Austin Trevor debuted the role of Poirot on screen in the 1931 British film Alibi. The film was based on the stage play. Trevor reprised the role of Poirot twice, in Black Coffee and Lord Edgware Dies. Trevor said once that he was probably cast as Poirot simply because he could do a French accent.[59] Notably, Trevor's Poirot did not have a moustache. Leslie S. Hiscott directed the first two films, and Henry Edwards took over for the third.

Tony Randall

Tony Randall portrayed Poirot in The Alphabet Murders, a 1965 film also known as The ABC Murders. This was more a satire of Poirot than a straightforward adaptation and was greatly changed from the original.

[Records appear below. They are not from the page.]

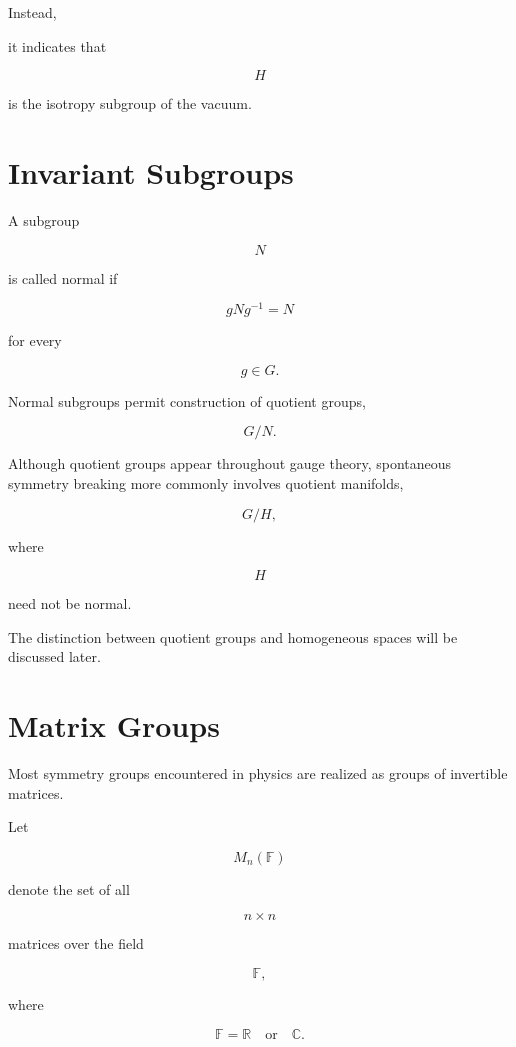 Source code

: Instead,

it indicates that

\[
H
\]

is the isotropy subgroup of the vacuum.


\section{Invariant Subgroups}

A subgroup

\[
N
\]

is called normal if

\[
gNg^{-1}
=
N
\]

for every

\[
g\in G.
\]

Normal subgroups permit construction of quotient groups,

\[
G/N.
\]

Although quotient groups appear throughout gauge theory, spontaneous
symmetry breaking more commonly involves quotient manifolds,

\[
G/H,
\]

where

\[
H
\]

need not be normal.

The distinction between quotient groups and homogeneous spaces will be
discussed later.

\section{Matrix Groups}
\label{sec:matrix_groups}

Most symmetry groups encountered in physics are realized as groups of
invertible matrices.

Let

\[
M_n(\mathbb{F})
\]

denote the set of all

\[
n\times n
\]

matrices over the field

\[
\mathbb{F},
\]

where

\[
\mathbb{F}
=
\mathbb{R}
\quad\text{or}\quad
\mathbb{C}.
\]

Much of the story, set in modern times, was played for comedy, with Poirot investigating the murders while evading the attempts by Hastings (Robert Morley) and the police to get him out of England and back to Belgium.

Albert Finney

Albert Finney as Poirot in the 1974 film, Murder on the Orient Express

Albert Finney played Poirot in 1974 in the cinematic version of Murder on the Orient Express. As of today, Finney is the only actor to receive an Academy Award nomination for playing Poirot, though he did not win.

Peter Ustinov

Peter Ustinov played Poirot six times, starting with Death on the Nile (1978). He reprised the role in Evil Under the Sun (1982) and Appointment with Death (1988).

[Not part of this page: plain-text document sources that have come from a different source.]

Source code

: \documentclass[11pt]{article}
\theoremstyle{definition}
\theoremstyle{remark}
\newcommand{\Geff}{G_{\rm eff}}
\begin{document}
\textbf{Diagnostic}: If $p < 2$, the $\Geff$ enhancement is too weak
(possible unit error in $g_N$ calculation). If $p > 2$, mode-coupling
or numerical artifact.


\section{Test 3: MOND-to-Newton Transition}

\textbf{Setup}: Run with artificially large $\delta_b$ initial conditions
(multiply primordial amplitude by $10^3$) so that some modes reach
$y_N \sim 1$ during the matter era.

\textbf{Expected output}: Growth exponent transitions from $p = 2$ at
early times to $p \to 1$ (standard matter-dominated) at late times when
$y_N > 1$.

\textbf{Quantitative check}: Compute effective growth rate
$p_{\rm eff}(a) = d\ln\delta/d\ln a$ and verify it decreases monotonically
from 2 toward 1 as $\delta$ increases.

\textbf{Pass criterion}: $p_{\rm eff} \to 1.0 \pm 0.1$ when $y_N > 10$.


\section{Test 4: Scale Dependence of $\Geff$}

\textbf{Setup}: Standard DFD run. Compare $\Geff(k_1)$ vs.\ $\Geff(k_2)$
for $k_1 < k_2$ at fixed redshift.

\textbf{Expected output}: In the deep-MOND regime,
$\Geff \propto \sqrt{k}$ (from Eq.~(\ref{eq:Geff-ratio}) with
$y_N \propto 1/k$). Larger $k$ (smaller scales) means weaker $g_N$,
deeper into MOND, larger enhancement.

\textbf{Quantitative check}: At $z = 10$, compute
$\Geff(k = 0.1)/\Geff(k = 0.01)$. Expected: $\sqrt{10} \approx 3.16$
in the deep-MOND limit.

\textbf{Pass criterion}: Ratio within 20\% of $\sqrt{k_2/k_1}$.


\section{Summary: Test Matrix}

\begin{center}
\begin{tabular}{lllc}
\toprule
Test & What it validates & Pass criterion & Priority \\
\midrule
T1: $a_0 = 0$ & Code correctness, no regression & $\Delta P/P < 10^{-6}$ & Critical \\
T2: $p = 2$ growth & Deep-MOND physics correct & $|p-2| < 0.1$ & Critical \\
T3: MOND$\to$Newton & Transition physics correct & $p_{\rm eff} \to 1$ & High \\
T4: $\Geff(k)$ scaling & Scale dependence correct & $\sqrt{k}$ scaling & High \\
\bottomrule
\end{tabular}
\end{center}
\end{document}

Christie's daughter Rosalind Hicks observed Ustinov during a rehearsal and said, "That's not Poirot! He isn't at all like that!" Ustinov overheard and remarked "He is now!"[60]

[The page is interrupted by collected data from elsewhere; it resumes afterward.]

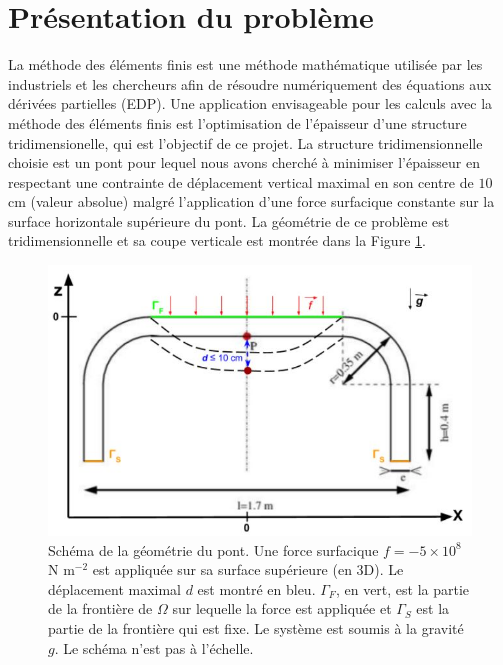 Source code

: \documentclass{article}
\begin{document}
    

    \section{Présentation du problème}
    La méthode des éléments finis est une méthode mathématique utilisée par les industriels et les chercheurs 
    afin de résoudre numériquement des équations aux dérivées partielles (EDP). 
    Une application envisageable pour les calculs avec la méthode des éléments finis est l'optimisation de l'épaisseur d'une structure tridimensionelle, 
    qui est l'objectif de ce projet. 
    La structure tridimensionnelle choisie est un pont pour lequel nous avons cherché à minimiser l'épaisseur
    en respectant une contrainte de déplacement vertical maximal en son centre de $10$ cm (valeur absolue) malgré l'application d'une force surfacique
    constante sur la surface horizontale supérieure du pont. 
    La géométrie de ce problème est tridimensionnelle et sa coupe verticale est montrée dans la Figure \ref{fig:problem}.
    \begin{figure}[H]        
    \begin{center}
	
        \includegraphics[width=12cm]{imgs/coupe_2D-schema.JPG}
        \caption{Schéma de la géométrie du pont. Une force surfacique $f= - 5\times10^8$ N m$^{-2}$ est appliquée sur sa surface supérieure (en 3D).
        Le déplacement maximal $d$ est montré en bleu. $\Gamma_F$, en vert, est la partie de la frontière de $\Omega$ sur lequelle la force est appliquée et $\Gamma_S$ est la partie de la frontière qui est fixe. 
        Le système est soumis à la gravité $g$.
        Le schéma n'est pas à l'échelle.}
        \label{fig:problem}
    
	\end{center}
    \end{figure}
    
\end{document}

He appeared again as Poirot in three made-for-television movies: Thirteen at Dinner (1985), Dead Man's Folly (1986), and Murder in Three Acts (1986). Earlier adaptations were set during the time in which the novels were written, but these TV movies were set in the contemporary era. The first of these was based on Lord Edgware Dies and was made by Warner Bros. It also starred Faye Dunaway, with David Suchet as Inspector Japp, just before Suchet began to play Poirot. David Suchet considers his performance as Japp to be "possibly the worst performance of [his] career".[61]

Kenneth Branagh

In 2017, Kenneth Branagh directed & starred in another film adaptation. Branagh has been confirmed to return for the sequel, Death on the Nile.

Other

  • Anatoly Ravikovich, Zagadka Endkhauza (End House Mystery) (1989; based on "Peril at End House")

David Suchet

David Suchet starred as Poirot in the ITV series Agatha Christie's Poirot from 1989 until June 2013, when he announced that he was bidding farewell to the role. "No one could've guessed then that the series would span a quarter-century or that the classically trained Suchet would complete the entire catalogue of whodunits featuring the eccentric Belgian investigator, including 33 novels and dozens of short stories."[62] His final appearance was in an adaptation of Curtain: Poirot's Last Case, aired on 13 November 2013.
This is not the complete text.